Que circunstância mais curiosa e sugestiva: escrever sobre “repensar a rua” em tempo de confinamento, sem poder sair e passear por ela.
Refletir sobre usos e atividades no espaço público e sobre aonde se dirigem as novas formas de relacionamento social ou económico, quando quase “toda a sociedade está em casa” e muda radicalmente os seus hábitos de vida, simplesmente por uma questão de “sobrevivência”.

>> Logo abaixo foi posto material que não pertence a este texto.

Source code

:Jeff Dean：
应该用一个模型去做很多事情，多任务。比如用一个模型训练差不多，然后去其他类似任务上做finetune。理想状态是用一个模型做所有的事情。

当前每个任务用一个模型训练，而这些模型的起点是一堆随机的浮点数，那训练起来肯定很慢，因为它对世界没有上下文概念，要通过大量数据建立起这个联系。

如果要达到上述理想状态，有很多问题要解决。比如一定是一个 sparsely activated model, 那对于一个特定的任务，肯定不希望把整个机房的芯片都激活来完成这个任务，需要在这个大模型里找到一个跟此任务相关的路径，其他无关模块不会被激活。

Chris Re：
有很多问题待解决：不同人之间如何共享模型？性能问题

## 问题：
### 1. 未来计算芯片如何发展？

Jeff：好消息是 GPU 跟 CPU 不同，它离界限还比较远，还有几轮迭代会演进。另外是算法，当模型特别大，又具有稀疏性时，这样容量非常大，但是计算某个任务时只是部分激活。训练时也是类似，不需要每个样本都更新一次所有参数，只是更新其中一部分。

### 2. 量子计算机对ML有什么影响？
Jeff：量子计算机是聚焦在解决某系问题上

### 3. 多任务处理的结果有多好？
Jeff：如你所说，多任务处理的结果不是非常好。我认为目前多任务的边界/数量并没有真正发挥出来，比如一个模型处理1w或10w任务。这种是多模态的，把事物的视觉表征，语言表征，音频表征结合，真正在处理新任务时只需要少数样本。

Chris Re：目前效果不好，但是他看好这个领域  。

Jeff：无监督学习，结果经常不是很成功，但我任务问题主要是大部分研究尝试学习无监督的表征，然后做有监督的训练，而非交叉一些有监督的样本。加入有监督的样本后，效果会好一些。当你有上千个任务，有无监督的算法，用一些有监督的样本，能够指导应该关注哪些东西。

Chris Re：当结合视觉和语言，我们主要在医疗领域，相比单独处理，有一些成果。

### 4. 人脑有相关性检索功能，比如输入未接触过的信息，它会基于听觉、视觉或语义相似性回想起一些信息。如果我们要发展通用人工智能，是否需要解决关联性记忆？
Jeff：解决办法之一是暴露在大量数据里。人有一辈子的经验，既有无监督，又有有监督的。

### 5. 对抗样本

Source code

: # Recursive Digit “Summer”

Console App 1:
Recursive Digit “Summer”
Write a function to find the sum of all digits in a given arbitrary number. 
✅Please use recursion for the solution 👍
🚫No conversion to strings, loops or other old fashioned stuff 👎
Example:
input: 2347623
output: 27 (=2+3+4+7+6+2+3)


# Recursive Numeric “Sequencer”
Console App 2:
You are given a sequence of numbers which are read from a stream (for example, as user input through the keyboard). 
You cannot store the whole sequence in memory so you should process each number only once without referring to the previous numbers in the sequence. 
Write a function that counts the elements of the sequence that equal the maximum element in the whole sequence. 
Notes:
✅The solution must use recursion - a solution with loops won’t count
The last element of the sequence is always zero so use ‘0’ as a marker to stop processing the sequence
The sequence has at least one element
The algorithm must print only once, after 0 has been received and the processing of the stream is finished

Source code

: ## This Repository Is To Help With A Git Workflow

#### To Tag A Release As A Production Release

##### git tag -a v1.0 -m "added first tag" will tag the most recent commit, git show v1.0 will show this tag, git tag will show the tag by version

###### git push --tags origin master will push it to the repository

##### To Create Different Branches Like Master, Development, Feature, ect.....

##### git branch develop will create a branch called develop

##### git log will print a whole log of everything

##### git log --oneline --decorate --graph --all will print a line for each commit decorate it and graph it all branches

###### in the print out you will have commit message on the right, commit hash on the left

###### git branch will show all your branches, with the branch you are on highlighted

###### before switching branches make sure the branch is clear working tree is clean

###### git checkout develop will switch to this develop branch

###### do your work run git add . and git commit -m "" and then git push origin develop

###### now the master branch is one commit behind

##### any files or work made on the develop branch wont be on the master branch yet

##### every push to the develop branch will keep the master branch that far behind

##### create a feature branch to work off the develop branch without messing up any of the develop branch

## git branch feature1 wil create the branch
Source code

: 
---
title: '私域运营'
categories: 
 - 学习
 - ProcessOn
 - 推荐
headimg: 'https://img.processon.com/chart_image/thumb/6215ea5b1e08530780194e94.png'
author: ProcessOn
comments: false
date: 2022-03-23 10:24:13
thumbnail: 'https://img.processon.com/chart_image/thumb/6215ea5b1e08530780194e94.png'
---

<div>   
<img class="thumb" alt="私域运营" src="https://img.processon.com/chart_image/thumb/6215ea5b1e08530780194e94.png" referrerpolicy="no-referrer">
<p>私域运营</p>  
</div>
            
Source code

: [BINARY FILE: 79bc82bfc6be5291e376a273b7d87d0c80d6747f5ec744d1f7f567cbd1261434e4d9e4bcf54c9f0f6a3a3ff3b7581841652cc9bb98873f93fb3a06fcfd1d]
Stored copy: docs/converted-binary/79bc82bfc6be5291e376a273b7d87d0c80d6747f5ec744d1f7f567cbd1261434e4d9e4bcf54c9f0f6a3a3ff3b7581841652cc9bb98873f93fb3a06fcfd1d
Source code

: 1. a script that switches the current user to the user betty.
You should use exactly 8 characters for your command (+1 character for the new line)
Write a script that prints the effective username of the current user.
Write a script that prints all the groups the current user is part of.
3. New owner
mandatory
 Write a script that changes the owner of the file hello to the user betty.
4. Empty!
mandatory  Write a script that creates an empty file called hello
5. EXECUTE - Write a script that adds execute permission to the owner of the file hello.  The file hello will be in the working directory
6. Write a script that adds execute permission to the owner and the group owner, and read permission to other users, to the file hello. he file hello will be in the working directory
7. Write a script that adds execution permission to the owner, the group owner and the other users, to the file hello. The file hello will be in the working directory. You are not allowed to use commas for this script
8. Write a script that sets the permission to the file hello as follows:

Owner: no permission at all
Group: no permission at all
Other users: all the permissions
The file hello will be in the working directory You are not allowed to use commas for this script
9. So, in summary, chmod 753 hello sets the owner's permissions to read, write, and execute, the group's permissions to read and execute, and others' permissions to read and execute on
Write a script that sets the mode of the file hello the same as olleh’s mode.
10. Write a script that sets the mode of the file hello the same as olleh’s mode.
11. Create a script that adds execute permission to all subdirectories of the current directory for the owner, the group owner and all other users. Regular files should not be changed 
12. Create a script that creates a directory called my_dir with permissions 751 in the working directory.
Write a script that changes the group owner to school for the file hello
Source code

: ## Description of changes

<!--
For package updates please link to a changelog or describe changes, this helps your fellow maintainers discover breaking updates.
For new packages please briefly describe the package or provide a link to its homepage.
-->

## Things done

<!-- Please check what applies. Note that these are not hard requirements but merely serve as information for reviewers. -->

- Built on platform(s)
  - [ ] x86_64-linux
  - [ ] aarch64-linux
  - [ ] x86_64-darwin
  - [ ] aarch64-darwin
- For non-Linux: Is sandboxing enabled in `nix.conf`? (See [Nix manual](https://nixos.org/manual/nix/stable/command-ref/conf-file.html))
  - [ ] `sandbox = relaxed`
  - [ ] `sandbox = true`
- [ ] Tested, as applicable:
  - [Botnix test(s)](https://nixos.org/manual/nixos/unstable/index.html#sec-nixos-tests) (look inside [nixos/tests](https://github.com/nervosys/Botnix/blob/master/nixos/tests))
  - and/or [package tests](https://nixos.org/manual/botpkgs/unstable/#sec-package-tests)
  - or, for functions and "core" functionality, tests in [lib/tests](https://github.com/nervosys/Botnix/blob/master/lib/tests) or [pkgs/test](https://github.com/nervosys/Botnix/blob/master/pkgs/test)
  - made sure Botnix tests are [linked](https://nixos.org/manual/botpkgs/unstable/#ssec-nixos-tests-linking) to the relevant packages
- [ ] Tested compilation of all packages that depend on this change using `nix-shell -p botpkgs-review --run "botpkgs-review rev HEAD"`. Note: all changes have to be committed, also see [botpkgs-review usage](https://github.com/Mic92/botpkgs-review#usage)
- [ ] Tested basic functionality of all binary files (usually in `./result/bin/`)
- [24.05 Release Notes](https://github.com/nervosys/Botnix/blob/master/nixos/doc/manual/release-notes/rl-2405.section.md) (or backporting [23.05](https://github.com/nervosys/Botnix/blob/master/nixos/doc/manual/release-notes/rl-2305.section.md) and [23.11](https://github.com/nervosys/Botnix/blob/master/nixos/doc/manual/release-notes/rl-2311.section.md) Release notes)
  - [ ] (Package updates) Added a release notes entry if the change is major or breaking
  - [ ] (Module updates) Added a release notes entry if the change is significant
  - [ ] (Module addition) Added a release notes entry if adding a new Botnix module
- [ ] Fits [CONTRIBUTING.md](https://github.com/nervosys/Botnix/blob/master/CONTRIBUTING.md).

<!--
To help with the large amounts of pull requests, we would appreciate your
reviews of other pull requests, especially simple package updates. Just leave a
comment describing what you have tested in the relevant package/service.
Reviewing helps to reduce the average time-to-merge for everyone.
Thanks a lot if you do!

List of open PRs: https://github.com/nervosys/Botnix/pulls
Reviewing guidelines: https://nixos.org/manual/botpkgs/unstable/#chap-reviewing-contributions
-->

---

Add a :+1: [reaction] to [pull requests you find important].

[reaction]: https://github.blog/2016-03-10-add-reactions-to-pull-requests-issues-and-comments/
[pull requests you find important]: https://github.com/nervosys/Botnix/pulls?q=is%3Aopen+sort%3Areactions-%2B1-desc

A peste bubónica. O Triunfo da Morte (1562), óleo sobre madeira de Pieter Brueghel, O Velho (1525-1569), detalhe, Museu do Prado, Madrid
A mobilidade está a mudar à mesma velocidade da nossa evolução para manter a “civilidade” nas nossas cidades.
Há uma palavra que se repete insistentemente no meu cérebro ao longo destes dias: “Não-Mobilidade”. Começa-se a falar do “direito individual e coletivo à “Não-Mobilidade”, em oposição ao direito à Mobilidade, de ter condições para desenvolver projetos vitais, pessoais e comunitários, graças à capacidade de organizar e realizar deslocações, em segurança, a custos razoáveis de tempo, energia e dinheiro.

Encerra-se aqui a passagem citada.